MGCL-CAP: Masked Graph Contrastive Learning with Gated Cross-Attention for Chemical Allergenicity Prediction

Chemical allergens are prevalent in both consumer and industrial products, often triggering hypersensitivity reactions with significant public health and regulatory implications. Traditional experimental screening is time-consuming and labor-intensive, hindering the pace of allergen discovery and risk assessment.
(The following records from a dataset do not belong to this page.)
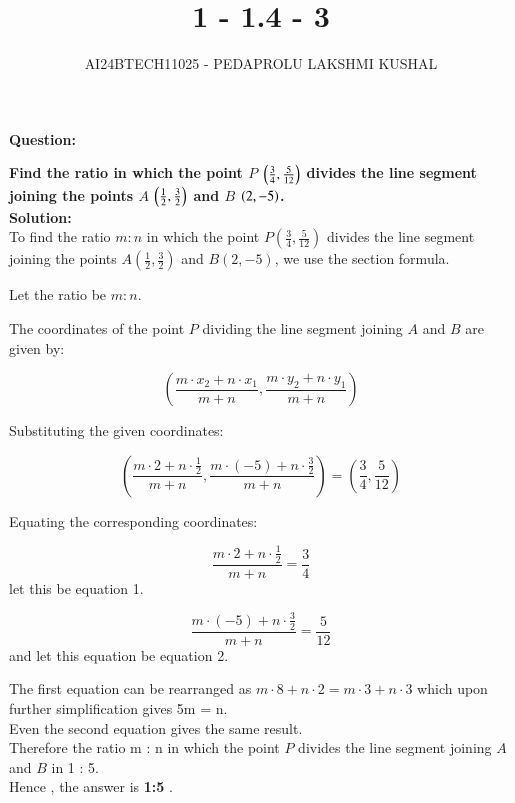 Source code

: \documentclass[journal]{IEEEtran}
\begin{document}

\vspace{3cm}

\title{1 - 1.4 - 3}
\author{AI24BTECH11025 - PEDAPROLU LAKSHMI KUSHAL
}
{\let\newpage\relax\maketitle}

\renewcommand{\thefigure}{\theenumi}
\renewcommand{\thetable}{\theenumi}
\setlength{\intextsep}{10pt} %


\renewcommand{\thetable}{\theenumi}


\textbf{Question:}

\textbf{Find the ratio in which the point \(P \) $\left(\frac{3}{4}, \frac{5}{12} \right)$ divides the line segment joining the points \(A \) $\left(\frac{1}{2},\frac{3}{2}\right)$ and \(B \) $\left(2,-5\right)$.}
\\

\textbf{Solution:}\\
To find the ratio \( m : n \) in which the point \( P\left(\frac{3}{4}, \frac{5}{12}\right) \) divides the line segment joining the points \( A\left(\frac{1}{2}, \frac{3}{2}\right) \) and \( B(2, -5) \), we use the section formula.

Let the ratio be \( m : n \).

The coordinates of the point \( P \) dividing the line segment joining \( A \) and \( B \) are given by:

\[
\left( \frac{m \cdot x_2 + n \cdot x_1}{m+n}, \frac{m \cdot y_2 + n \cdot y_1}{m+n} \right)
\]

Substituting the given coordinates:

\[
\left( \frac{m \cdot 2 + n \cdot \frac{1}{2}}{m+n}, \frac{m \cdot (-5) + n \cdot \frac{3}{2}}{m+n} \right) = \left(\frac{3}{4}, \frac{5}{12}\right)
\]

Equating the corresponding coordinates:

\[
\frac{m \cdot 2 + n \cdot \frac{1}{2}}{m+n} = \frac{3}{4}
\] let this be equation 1.

\[
\frac{m \cdot (-5) + n \cdot \frac{3}{2}}{m+n} = \frac{5}{12}
\] and let this equation be equation 2.

The first equation can be rearranged as $ m\cdot8 + n\cdot2 = m\cdot3 + n\cdot3 $ which upon further simplification gives 5m = n.\\
Even the second equation gives the same result.\\
Therefore the ratio m : n in which the point \(P \) divides the line segment joining \(A\) and \(B\) in 1 : 5.\\
Hence , the answer is \textbf{1:5} .
\end{document}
Existing computational approaches often rely on handcrafted molecular fingerprints and shallow classifiers, which struggle to adequately capture molecular topology or cross-modal dependencies, limiting generalization and interpretability. To address these challenges, we propose MGCL-CAP, a deep learning framework for chemical allergenicity prediction that leverages masked graph contrastive learning and gated cross-attention fusion. MGCL-CAP performs random subgraph masking within a shared graph isomorphism network encoder to learn structure-invariant graph embeddings, enhancing resilience to missing or noisy substructures. These embeddings are then integrated with one-dimensional molecular fingerprints via multihead gated cross-attention to align modalities and emphasize salient chemical cues. Experimental results show that MGCL-CAP outperforms state-of-the-art allergenicity predictors and remains stable across a range of hyperparameters. Interpretability analyses highlight substructures suggestive of sensitization-related mechanisms, providing valuable mechanistic insights for future chemical safety assessments. Overall, MGCL-CAP offers a reliable tool for the computational assessment of chemical allergenicity, enabling efficient candidate prioritization and supporting safer formulation design while reducing experimental burdens.